**What is expected**: Of the lines listed below, return exactly those that run from the line containing "- blame the user" through the line containing "### With alternative actions", both included.

------ The data ------

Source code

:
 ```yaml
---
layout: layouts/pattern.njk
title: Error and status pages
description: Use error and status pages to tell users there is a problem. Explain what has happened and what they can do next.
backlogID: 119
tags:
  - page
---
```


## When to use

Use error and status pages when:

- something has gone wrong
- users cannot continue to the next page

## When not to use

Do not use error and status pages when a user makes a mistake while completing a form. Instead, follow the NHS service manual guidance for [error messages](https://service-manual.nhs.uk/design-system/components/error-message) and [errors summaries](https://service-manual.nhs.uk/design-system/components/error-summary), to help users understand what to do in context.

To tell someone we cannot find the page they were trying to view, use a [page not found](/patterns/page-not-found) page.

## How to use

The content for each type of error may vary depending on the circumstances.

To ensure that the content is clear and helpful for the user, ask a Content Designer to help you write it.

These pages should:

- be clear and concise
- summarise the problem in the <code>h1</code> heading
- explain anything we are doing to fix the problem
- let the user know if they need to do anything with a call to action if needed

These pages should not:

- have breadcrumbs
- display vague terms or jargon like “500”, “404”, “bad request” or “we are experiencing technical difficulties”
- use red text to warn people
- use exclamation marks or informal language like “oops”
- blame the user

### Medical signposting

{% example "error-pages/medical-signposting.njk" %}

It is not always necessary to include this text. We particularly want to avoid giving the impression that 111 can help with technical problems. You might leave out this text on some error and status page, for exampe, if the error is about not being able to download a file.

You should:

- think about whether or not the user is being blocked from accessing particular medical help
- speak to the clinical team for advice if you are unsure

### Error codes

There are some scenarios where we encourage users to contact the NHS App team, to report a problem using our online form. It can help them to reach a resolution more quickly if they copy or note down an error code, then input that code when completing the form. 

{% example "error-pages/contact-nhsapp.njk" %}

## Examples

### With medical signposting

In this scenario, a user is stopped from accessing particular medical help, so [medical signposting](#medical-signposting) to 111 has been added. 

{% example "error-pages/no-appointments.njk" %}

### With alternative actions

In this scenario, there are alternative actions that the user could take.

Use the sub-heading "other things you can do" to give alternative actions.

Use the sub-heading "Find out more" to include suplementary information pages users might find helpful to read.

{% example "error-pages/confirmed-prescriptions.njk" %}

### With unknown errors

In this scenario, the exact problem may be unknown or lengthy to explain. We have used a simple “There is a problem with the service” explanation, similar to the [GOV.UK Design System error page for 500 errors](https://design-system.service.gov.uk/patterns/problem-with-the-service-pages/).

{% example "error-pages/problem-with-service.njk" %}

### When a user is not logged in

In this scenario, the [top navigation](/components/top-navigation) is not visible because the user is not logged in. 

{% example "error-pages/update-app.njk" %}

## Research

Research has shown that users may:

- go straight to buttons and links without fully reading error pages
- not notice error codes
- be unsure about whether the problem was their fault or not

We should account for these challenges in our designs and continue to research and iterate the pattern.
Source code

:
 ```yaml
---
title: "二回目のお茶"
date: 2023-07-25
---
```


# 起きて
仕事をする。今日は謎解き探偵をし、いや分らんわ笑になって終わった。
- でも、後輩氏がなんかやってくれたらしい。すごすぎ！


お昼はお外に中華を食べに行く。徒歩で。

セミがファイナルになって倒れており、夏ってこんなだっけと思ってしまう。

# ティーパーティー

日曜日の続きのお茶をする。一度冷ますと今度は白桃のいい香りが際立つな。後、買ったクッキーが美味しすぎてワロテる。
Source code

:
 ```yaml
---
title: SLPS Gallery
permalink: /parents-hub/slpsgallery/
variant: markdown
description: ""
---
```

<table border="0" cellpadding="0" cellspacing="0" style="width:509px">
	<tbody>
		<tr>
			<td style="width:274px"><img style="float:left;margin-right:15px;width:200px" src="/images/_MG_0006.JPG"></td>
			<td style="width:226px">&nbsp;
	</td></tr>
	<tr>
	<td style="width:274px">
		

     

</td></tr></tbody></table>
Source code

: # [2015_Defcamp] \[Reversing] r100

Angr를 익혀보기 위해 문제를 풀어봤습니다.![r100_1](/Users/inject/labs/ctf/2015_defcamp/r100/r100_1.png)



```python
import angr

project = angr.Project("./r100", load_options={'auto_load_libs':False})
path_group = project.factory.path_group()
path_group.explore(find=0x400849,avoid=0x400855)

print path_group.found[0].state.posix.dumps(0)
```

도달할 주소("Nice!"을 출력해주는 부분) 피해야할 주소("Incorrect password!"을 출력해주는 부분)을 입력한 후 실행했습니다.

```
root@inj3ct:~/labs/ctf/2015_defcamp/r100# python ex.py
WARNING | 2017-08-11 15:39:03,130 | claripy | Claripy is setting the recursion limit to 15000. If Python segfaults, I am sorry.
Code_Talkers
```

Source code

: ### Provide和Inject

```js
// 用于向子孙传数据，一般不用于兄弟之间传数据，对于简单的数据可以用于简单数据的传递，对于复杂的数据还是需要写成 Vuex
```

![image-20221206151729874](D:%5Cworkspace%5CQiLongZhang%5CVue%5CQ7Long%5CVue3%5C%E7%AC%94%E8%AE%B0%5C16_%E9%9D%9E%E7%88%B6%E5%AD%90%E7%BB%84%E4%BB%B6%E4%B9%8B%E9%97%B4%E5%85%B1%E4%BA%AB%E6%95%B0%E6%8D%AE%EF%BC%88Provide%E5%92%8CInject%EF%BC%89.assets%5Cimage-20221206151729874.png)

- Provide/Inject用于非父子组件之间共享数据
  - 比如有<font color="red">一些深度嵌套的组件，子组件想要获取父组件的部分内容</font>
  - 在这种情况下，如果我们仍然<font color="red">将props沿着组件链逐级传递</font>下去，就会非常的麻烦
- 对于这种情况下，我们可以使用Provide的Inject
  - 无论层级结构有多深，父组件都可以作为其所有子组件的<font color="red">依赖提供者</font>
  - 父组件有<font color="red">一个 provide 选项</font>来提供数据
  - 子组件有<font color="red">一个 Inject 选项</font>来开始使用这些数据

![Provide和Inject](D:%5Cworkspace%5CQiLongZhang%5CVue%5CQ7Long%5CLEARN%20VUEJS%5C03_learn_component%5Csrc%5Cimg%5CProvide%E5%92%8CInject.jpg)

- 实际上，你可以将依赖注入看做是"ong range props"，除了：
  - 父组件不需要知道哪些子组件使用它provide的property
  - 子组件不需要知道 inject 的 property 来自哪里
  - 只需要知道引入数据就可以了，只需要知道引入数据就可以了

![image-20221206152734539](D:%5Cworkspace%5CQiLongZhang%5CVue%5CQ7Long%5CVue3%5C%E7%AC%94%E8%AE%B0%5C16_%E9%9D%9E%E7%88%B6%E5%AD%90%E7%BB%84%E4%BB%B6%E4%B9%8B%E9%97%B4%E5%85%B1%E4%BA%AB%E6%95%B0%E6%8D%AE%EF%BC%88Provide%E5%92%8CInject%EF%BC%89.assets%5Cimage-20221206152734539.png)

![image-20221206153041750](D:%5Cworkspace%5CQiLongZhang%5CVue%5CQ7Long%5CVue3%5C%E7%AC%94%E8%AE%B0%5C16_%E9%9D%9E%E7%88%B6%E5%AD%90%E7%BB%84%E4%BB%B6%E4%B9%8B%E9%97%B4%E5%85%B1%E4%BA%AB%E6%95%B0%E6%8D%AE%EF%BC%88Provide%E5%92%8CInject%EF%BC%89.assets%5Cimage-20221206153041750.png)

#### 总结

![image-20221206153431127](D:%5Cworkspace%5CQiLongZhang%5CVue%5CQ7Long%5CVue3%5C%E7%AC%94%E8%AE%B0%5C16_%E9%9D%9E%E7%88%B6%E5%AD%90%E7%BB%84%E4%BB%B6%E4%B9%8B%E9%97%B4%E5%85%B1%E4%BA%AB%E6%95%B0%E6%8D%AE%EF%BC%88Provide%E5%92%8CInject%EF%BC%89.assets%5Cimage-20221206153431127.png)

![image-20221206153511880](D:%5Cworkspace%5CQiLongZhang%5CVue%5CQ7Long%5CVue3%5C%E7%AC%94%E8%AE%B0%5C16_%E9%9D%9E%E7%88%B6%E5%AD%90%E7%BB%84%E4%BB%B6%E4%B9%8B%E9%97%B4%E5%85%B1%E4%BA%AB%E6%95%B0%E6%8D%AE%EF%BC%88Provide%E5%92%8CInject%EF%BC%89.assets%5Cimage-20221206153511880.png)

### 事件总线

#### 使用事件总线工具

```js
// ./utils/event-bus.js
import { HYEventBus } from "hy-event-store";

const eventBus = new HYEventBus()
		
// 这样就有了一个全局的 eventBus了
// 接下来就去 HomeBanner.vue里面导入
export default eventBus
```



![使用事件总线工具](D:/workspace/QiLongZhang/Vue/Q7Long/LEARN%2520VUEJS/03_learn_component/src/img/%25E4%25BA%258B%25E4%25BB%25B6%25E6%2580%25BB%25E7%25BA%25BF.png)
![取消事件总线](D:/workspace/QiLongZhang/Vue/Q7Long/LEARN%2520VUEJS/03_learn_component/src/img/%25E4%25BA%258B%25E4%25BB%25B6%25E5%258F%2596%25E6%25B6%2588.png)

------

**Answer area**:
- blame the user

### Medical signposting

{% example "error-pages/medical-signposting.njk" %}

It is not always necessary to include this text. We particularly want to avoid giving the impression that 111 can help with technical problems. You might leave out this text on some error and status page, for exampe, if the error is about not being able to download a file.

You should:

- think about whether or not the user is being blocked from accessing particular medical help
- speak to the clinical team for advice if you are unsure

### Error codes

There are some scenarios where we encourage users to contact the NHS App team, to report a problem using our online form. It can help them to reach a resolution more quickly if they copy or note down an error code, then input that code when completing the form. 

{% example "error-pages/contact-nhsapp.njk" %}

## Examples

### With medical signposting

In this scenario, a user is stopped from accessing particular medical help, so [medical signposting](#medical-signposting) to 111 has been added. 

{% example "error-pages/no-appointments.njk" %}

### With alternative actions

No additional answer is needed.